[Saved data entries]
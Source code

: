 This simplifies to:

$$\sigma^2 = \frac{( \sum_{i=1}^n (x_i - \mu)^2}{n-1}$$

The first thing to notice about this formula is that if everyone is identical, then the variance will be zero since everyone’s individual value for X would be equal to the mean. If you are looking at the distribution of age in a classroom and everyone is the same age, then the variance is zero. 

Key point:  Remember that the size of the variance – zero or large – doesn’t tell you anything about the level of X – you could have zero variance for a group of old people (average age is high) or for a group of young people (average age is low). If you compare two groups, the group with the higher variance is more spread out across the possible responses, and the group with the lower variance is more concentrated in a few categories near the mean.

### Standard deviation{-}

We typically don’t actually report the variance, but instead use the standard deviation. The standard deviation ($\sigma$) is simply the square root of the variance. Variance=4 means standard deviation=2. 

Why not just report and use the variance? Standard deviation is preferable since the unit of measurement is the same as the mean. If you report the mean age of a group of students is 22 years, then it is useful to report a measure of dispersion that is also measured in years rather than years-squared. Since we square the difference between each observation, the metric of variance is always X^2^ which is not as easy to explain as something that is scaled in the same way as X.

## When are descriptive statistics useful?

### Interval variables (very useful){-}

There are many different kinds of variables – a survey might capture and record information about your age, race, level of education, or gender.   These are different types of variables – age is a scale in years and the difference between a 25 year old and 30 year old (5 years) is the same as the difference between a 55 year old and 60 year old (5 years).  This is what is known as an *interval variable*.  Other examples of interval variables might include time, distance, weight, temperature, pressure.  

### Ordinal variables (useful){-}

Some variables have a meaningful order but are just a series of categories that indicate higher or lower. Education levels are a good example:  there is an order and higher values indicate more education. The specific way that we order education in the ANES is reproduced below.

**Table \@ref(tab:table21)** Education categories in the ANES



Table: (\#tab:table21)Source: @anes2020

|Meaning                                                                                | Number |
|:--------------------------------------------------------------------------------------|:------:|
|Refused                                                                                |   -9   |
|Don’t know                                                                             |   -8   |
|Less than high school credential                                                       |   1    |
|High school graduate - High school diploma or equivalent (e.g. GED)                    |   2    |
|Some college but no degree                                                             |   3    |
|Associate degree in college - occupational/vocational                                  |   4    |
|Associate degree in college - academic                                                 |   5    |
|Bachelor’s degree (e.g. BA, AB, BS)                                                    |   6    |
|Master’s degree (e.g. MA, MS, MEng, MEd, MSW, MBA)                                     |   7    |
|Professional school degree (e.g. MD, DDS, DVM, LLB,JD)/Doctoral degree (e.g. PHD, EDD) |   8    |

▸ Work instruction:
When you reach the end of the records, set them all down again exactly.

▸ Result:
Source code

: This simplifies to:

$$\sigma^2 = \frac{( \sum_{i=1}^n (x_i - \mu)^2}{n-1}$$

The first thing to notice about this formula is that if everyone is identical, then the variance will be zero since everyone’s individual value for X would be equal to the mean. If you are looking at the distribution of age in a classroom and everyone is the same age, then the variance is zero. 

Key point:  Remember that the size of the variance – zero or large – doesn’t tell you anything about the level of X – you could have zero variance for a group of old people (average age is high) or for a group of young people (average age is low). If you compare two groups, the group with the higher variance is more spread out across the possible responses, and the group with the lower variance is more concentrated in a few categories near the mean.

### Standard deviation{-}

We typically don’t actually report the variance, but instead use the standard deviation. The standard deviation ($\sigma$) is simply the square root of the variance. Variance=4 means standard deviation=2. 

Why not just report and use the variance? Standard deviation is preferable since the unit of measurement is the same as the mean. If you report the mean age of a group of students is 22 years, then it is useful to report a measure of dispersion that is also measured in years rather than years-squared. Since we square the difference between each observation, the metric of variance is always X^2^ which is not as easy to explain as something that is scaled in the same way as X.

## When are descriptive statistics useful?

### Interval variables (very useful){-}

There are many different kinds of variables – a survey might capture and record information about your age, race, level of education, or gender.   These are different types of variables – age is a scale in years and the difference between a 25 year old and 30 year old (5 years) is the same as the difference between a 55 year old and 60 year old (5 years).  This is what is known as an *interval variable*.  Other examples of interval variables might include time, distance, weight, temperature, pressure.  

### Ordinal variables (useful){-}

Some variables have a meaningful order but are just a series of categories that indicate higher or lower. Education levels are a good example:  there is an order and higher values indicate more education. The specific way that we order education in the ANES is reproduced below.

**Table \@ref(tab:table21)** Education categories in the ANES



Table: (\#tab:table21)Source: @anes2020

|Meaning                                                                                | Number |
|:--------------------------------------------------------------------------------------|:------:|
|Refused                                                                                |   -9   |
|Don’t know                                                                             |   -8   |
|Less than high school credential                                                       |   1    |
|High school graduate - High school diploma or equivalent (e.g. GED)                    |   2    |
|Some college but no degree                                                             |   3    |
|Associate degree in college - occupational/vocational                                  |   4    |
|Associate degree in college - academic                                                 |   5    |
|Bachelor’s degree (e.g. BA, AB, BS)                                                    |   6    |
|Master’s degree (e.g. MA, MS, MEng, MEd, MSW, MBA)                                     |   7    |
|Professional school degree (e.g. MD, DDS, DVM, LLB,JD)/Doctoral degree (e.g. PHD, EDD) |   8    |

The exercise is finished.